§ **Exercise instructions**
Copy every line in the records below that contains the word "textit".

§ **Data listing**
=== Section Start ===

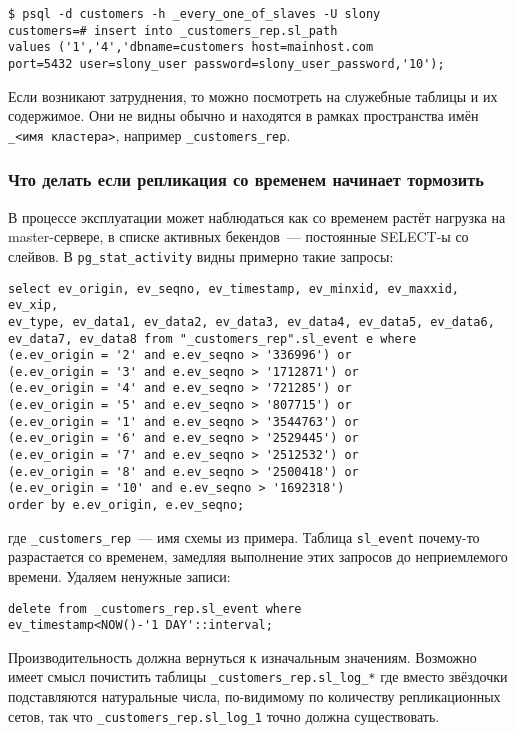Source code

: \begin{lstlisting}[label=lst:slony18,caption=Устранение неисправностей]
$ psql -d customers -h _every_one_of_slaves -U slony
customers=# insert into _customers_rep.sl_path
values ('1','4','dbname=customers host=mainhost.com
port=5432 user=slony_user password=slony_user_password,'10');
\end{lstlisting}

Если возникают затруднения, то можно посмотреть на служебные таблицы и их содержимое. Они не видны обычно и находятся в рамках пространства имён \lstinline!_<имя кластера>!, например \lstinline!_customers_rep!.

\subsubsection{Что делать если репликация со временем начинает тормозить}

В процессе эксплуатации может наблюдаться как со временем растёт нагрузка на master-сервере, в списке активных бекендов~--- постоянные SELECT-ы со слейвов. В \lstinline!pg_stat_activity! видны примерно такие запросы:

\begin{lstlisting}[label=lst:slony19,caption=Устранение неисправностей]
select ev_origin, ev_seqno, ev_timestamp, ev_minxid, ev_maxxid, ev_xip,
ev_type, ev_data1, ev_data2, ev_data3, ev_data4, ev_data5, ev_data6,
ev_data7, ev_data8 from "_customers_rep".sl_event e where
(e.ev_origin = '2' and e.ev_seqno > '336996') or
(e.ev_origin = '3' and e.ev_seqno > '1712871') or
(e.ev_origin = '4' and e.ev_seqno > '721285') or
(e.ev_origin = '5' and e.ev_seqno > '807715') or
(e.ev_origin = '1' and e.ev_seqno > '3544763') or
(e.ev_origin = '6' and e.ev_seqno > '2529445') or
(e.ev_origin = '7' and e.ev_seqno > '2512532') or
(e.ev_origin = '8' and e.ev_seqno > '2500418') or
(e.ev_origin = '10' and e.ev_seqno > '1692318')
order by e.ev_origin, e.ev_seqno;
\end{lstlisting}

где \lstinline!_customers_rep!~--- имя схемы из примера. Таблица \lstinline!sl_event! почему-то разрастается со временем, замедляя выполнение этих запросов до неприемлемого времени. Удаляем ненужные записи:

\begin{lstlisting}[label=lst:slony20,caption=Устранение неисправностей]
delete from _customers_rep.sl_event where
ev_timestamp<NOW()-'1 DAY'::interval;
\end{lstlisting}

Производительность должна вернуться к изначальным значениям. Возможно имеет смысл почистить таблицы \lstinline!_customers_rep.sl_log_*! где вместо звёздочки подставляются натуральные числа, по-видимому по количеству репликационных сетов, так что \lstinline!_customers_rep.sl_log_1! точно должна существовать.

=== Section End ===
=== Section Start ===

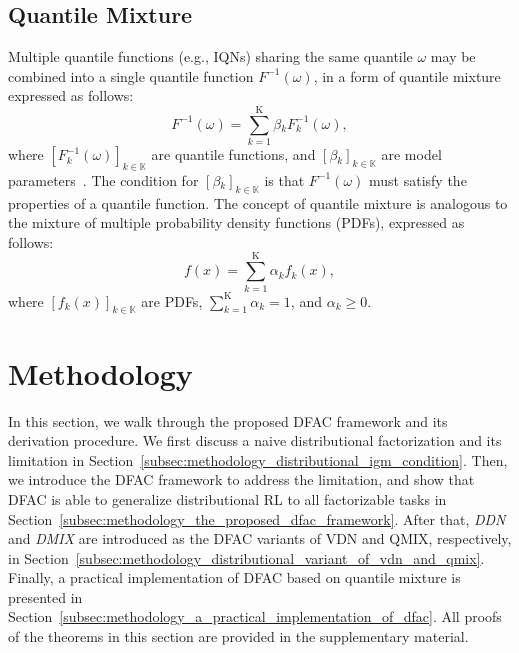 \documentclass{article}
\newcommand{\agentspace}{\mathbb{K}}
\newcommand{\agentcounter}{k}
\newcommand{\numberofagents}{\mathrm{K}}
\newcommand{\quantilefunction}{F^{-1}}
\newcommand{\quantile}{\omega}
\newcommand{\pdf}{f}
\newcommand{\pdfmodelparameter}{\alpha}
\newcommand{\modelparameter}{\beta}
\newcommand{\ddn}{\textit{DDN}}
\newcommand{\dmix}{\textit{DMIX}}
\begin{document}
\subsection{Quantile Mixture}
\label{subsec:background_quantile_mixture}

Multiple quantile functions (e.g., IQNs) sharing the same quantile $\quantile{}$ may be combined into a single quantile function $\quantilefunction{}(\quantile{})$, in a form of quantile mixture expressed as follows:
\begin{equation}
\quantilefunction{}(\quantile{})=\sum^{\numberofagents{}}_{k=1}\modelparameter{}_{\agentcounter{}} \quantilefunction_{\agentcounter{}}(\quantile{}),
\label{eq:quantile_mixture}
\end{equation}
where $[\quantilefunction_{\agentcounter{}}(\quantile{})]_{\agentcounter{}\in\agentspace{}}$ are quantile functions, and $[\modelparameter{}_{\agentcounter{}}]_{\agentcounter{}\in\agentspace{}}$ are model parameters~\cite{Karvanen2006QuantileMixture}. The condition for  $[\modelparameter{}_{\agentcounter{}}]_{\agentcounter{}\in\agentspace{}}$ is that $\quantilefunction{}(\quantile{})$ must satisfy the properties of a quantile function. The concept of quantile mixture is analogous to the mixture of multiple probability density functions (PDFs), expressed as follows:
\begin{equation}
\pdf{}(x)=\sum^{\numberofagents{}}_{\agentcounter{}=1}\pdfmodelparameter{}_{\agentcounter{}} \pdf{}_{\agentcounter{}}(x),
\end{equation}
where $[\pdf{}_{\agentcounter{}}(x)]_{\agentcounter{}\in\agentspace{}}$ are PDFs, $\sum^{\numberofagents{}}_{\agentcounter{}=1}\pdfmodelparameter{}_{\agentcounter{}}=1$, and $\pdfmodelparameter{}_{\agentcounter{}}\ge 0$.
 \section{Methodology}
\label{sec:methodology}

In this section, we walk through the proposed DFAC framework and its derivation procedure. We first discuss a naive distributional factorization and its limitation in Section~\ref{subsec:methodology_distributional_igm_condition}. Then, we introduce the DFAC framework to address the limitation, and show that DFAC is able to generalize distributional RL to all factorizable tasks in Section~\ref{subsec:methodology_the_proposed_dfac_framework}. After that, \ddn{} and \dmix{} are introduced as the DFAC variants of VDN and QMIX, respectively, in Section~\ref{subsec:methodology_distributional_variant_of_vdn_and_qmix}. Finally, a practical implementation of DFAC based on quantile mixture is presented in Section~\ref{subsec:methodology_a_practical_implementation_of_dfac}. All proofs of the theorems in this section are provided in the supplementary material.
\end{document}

=== Section End ===

§ **Solution for this problem**
\newcommand{\ddn}{\textit{DDN}}
\newcommand{\dmix}{\textit{DMIX}}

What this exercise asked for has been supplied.